▽
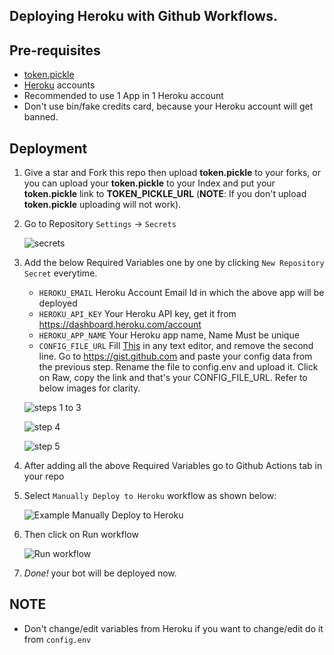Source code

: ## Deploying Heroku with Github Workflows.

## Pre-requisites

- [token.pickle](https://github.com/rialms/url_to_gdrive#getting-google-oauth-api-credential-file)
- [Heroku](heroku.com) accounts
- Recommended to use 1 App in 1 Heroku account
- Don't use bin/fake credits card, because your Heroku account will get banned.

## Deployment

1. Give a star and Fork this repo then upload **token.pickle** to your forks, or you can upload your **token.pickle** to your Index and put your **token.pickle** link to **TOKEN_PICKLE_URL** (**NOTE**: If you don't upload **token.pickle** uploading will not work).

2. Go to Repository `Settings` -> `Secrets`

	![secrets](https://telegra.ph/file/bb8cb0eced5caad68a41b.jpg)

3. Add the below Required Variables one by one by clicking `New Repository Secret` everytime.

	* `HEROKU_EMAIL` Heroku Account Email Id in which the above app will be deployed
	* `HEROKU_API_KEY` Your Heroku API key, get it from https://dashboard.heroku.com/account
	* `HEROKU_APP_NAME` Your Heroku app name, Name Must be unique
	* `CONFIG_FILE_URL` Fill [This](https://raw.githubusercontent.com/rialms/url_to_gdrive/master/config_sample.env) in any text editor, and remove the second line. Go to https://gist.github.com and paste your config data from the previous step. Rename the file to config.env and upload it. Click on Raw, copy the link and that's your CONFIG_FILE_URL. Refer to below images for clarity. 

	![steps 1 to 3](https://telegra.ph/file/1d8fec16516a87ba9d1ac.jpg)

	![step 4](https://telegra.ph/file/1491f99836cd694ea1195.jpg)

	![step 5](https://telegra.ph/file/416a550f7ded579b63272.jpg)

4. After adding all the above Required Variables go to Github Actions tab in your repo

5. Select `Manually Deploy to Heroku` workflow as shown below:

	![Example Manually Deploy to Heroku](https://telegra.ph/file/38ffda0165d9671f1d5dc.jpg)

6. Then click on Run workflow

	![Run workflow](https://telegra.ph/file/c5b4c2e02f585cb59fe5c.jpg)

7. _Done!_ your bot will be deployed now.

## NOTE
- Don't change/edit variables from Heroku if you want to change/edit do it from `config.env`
△
▽
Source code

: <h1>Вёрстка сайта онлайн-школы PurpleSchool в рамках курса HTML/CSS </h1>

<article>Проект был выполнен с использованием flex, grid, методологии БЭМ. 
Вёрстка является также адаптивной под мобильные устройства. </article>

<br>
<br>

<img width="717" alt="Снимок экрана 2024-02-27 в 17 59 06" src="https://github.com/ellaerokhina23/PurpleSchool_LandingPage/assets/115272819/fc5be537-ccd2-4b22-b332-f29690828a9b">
△
▽
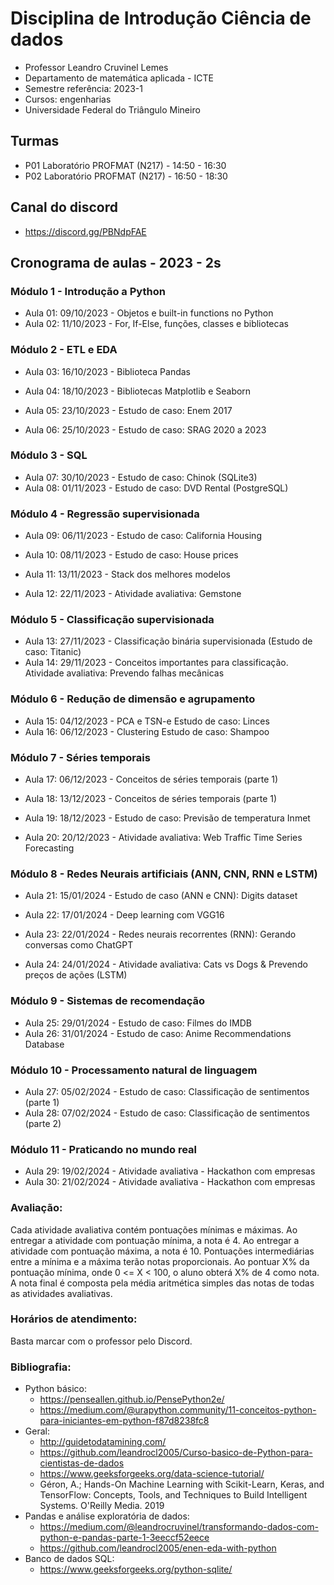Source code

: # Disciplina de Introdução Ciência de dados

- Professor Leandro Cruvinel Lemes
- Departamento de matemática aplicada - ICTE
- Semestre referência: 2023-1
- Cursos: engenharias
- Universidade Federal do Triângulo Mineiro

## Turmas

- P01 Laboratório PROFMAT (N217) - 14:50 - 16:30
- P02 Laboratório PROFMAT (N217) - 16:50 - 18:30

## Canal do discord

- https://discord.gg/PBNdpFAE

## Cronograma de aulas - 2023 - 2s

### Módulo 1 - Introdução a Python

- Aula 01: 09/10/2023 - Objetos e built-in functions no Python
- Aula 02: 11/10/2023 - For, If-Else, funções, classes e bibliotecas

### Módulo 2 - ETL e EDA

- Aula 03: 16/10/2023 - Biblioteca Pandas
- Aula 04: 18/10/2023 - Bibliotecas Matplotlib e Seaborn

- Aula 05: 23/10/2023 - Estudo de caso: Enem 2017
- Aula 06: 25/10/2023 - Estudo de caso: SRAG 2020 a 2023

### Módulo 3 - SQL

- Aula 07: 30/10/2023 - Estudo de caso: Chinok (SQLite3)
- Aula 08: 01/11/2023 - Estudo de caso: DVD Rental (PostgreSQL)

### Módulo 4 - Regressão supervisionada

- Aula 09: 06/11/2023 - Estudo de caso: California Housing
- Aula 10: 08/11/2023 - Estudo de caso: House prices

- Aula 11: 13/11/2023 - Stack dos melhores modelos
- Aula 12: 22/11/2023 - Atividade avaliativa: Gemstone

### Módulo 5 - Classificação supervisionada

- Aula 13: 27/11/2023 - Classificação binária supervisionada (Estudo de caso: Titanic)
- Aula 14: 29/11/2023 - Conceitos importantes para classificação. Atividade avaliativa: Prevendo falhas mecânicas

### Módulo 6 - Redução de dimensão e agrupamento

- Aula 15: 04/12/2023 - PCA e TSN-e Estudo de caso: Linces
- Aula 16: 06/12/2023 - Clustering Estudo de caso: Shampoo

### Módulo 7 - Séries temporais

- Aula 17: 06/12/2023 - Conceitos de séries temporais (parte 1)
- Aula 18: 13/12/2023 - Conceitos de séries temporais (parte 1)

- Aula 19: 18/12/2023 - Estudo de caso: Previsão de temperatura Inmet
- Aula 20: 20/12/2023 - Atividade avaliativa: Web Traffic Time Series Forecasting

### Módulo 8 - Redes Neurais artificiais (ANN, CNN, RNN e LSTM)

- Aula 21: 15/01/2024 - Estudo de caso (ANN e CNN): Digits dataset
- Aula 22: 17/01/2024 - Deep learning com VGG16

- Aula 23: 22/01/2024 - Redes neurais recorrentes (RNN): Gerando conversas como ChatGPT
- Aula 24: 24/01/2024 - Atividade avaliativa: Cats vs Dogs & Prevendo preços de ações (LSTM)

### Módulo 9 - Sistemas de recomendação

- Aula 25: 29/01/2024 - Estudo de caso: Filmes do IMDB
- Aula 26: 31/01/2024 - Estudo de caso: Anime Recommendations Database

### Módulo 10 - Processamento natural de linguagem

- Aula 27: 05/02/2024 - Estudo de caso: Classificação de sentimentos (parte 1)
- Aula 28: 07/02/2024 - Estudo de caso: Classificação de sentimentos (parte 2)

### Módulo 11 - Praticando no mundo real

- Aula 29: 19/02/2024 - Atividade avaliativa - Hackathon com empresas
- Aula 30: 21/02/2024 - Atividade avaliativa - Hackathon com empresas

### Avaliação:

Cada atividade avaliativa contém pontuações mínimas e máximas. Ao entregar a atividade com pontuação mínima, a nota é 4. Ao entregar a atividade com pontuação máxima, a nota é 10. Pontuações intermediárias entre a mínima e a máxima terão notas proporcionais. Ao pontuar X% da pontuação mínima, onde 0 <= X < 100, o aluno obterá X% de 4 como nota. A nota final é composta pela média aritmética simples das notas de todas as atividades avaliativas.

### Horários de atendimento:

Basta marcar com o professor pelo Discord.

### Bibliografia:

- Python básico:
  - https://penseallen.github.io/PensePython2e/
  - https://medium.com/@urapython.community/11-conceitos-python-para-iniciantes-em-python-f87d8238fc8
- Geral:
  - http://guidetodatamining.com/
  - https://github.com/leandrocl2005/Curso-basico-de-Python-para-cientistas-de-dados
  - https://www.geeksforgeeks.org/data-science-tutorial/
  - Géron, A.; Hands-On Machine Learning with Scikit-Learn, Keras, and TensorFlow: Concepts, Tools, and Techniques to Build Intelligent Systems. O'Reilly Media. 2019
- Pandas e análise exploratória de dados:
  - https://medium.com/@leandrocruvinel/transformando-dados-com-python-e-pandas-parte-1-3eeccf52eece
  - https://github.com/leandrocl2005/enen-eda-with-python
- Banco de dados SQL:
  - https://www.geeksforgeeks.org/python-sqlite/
△
▸ Task instructions:
Please copy each line of the records above that holds the word "sentimentos".

▸ Answer to this task:
- Aula 27: 05/02/2024 - Estudo de caso: Classificação de sentimentos (parte 1)
- Aula 28: 07/02/2024 - Estudo de caso: Classificação de sentimentos (parte 2)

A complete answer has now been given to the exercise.